How do we determine if someone is being exploited? I consider this to be central to this matter.
Good question. People define the word differently. I would say that if institutionalized or normalized bigotries unfairly limit your economic opportunities while enriching others greatly, you are being exploited. Others would say that anybody who generates more for the company than they receive from it - the usual reason people are hired and paid what they are - is exploited. I think Marx would.
I lived in Compton California (before the Mexicans took over)
When? I graduated from Inglewood High in 1970, also a little rough neighborhood. I spend a lot of time at the poker clubs in Gardena, also a seedy area. Didn't get to El Segundo or Compton much, but spent time in Watts. I live in Mexico now. They've completely taken over here.
If I own a small business and I can afford to pay someone money to scrub my toilets and sweep my floors, but I cannot afford to pay them 10% more and give them health insurance as well, according to your idea, I should not be allowed to employ them because I am shifting that 10% costs on to the tax payer; right? I say it is still good to pay someone who is currently getting 100% support from the tax payer to do my job because though they are still being supported by the tax payer, I would rather see their support reduced to 10% rather than no reduction at all
Some would say that a business that doesn't generate enough revenue to pay its full-time staff a living wage such that they are taxpayers rather than tax consumers shouldn't be publicly supported, but rather, should be allowed to fail.
Those that choose to do this not just to survive but rather to improve profits - the Walmarts and Starbucks - should be forced to spend more through taxation that covers those public expenses and ensures they pay a proportionate share for access to the commonwealth's infrastructure and markets. But that's not relevant to your situation. You say that you can't keep your doors open if you pay your workers a living wage. I understand why you want the public support, but you can understand why others prefer that somebody else try to make that location and the business in it more profitable for whoever owns it.
Making a living by exploiting others economically is not a legitimate way to make a living.
Agreed.
It has nothing to do with moving any goal posts. The goal was always the same: the best results for the most people.
I referred to the goal of the person going into business, which is usually to own a profitable business. You shifted the perspective to that of the philosopher. That's utilitarianism, which is the humanist view of the optimal society, and applies to greatest economic opportunity as well as the greatest social opportunity for the greatest number. But we don't expect shopkeepers to be philosophers or architects of societies. Their self-interest - making money - is assumed. Likewise with employees and customers, whose self-interests are earning more (they like raises) and spending less (and sales) respectively.
It doesn't matter what your purpose was.
It does if it falsifies your claim. You said that exploitation was the purpose of engaging in commerce. I answered that it wasn't mine. That makes your claim wrong. I told you what my purpose was, but it didn't comport with your evil capitalism trope, so you tried to dismiss it away with that comment.
You remind me of the religious pessimists who see life as suffering and the world as a terrible place.

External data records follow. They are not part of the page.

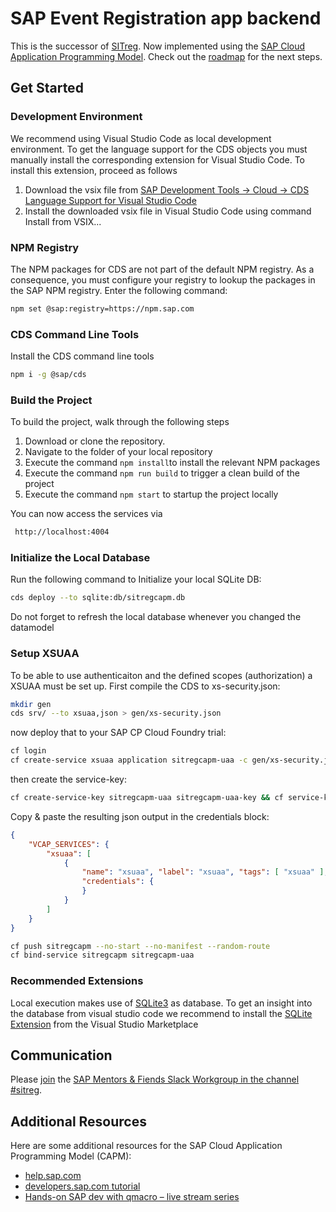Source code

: # SAP Event Registration app backend
This is the successor of [SITreg](https://github.com/sapmentors/SITreg/). Now implemented using the [SAP Cloud Application Programming Model](https://help.sap.com/viewer/65de2977205c403bbc107264b8eccf4b/Cloud/en-US/00823f91779d4d42aa29a498e0535cdf.html). Check out the [roadmap](https://github.com/sapmentors/sitregcapm/issues/1) for the next steps.

## Get Started
### Development Environment 
We recommend using Visual Studio Code as local development environment. To get the language support for the CDS objects you must manually install the corresponding extension for Visual Studio Code.
To install this extension, proceed as follows
1. Download the vsix file from [SAP Development Tools -> Cloud -> CDS Language Support for Visual Studio Code](https://tools.hana.ondemand.com/#cloud)
2. Install the downloaded vsix file in Visual Studio Code using command Install from VSIX...

### NPM Registry
The NPM packages for CDS are not part of the default NPM registry. As a consequence, you must configure your registry to lookup the packages in the SAP NPM registry. Enter the following command:
```sh
npm set @sap:registry=https://npm.sap.com
```
### CDS Command Line Tools
Install the CDS command line tools 
```sh
npm i -g @sap/cds
```
### Build the Project
To build the project, walk through the following steps 
1. Download or clone the repository.
2. Navigate to the folder of your local repository
3. Execute the command `npm install`to install the relevant NPM packages 
4. Execute the command `npm run build` to trigger a clean build of the project
5. Execute the command `npm start` to startup the project locally

You can now access the services via
```sh
 http://localhost:4004
```

### Initialize the Local Database
Run the following command to Initialize your local SQLite DB:
```sh
cds deploy --to sqlite:db/sitregcapm.db
```
Do not forget to refresh the local database whenever you changed the datamodel

### Setup XSUAA
To be able to use authenticaiton and the defined scopes (authorization) a XSUAA must be set up.
First compile the CDS to xs-security.json:

```sh
mkdir gen
cds srv/ --to xsuaa,json > gen/xs-security.json
```

now deploy that to your SAP CP Cloud Foundry trial:

```sh
cf login
cf create-service xsuaa application sitregcapm-uaa -c gen/xs-security.json
```

then create the service-key:

```sh
cf create-service-key sitregcapm-uaa sitregcapm-uaa-key && cf service-key sitregcapm-uaa sitregcapm-uaa-key
```

Copy & paste the resulting json output in the credentials block:

```json
{
    "VCAP_SERVICES": {
        "xsuaa": [
            {
                "name": "xsuaa", "label": "xsuaa", "tags": [ "xsuaa" ],
                "credentials": {
                }
            }
        ]
    }
}
```

```sh
cf push sitregcapm --no-start --no-manifest --random-route
cf bind-service sitregcapm sitregcapm-uaa
```

### Recommended Extensions
Local execution makes use of [SQLite3](https://www.sqlite.org/index.html) as database. To get an insight into the database from visual studio code we recommend to install the [SQLite Extension](https://marketplace.visualstudio.com/items?itemName=alexcvzz.vscode-sqlite) from the Visual Studio Marketplace   

## Communication
Please [join](https://sapmentors-slack-invite.cfapps.eu10.hana.ondemand.com/) the [SAP Mentors & Fiends Slack Workgroup in the channel #sitreg](https://sapmentors.slack.com/messages/C20RKRU2H/).

## Additional Resources
Here are some additional resources for the SAP Cloud Application Programming Model (CAPM):
- [help.sap.com](https://help.sap.com/viewer/65de2977205c403bbc107264b8eccf4b/Cloud/en-US/00823f91779d4d42aa29a498e0535cdf.html)
- [developers.sap.com tutorial](https://developers.sap.com/tutorials/cp-apm-nodejs-create-service.html)
- [Hands-on SAP dev with qmacro – live stream series](https://blogs.sap.com/2019/01/16/hands-on-sap-dev-with-qmacro-new-live-stream-series/)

They only see the bad. They're trained to. The Jehovah's Witnesses who knock at my door are that way. When I tell them that I'm happy, they dismiss it like you did when I contradicted you with examples of the benefit and power of the profit incentive from my own life in me and an employee. You didn't like that, either - not because it was inappropriate as you implied, but because it contradicted you and falsified your claim: "Stop using yourself as the yardstick for everyone else's capabilities and desires."
capitalism is a rigged system that rewards the wealthy and powerful with more of both.
That's unregulated (or insufficiently regulated) capitalism, your straw man. In a healthy political climate, that can be managed as it is in the Western European democracies. America has lobbying.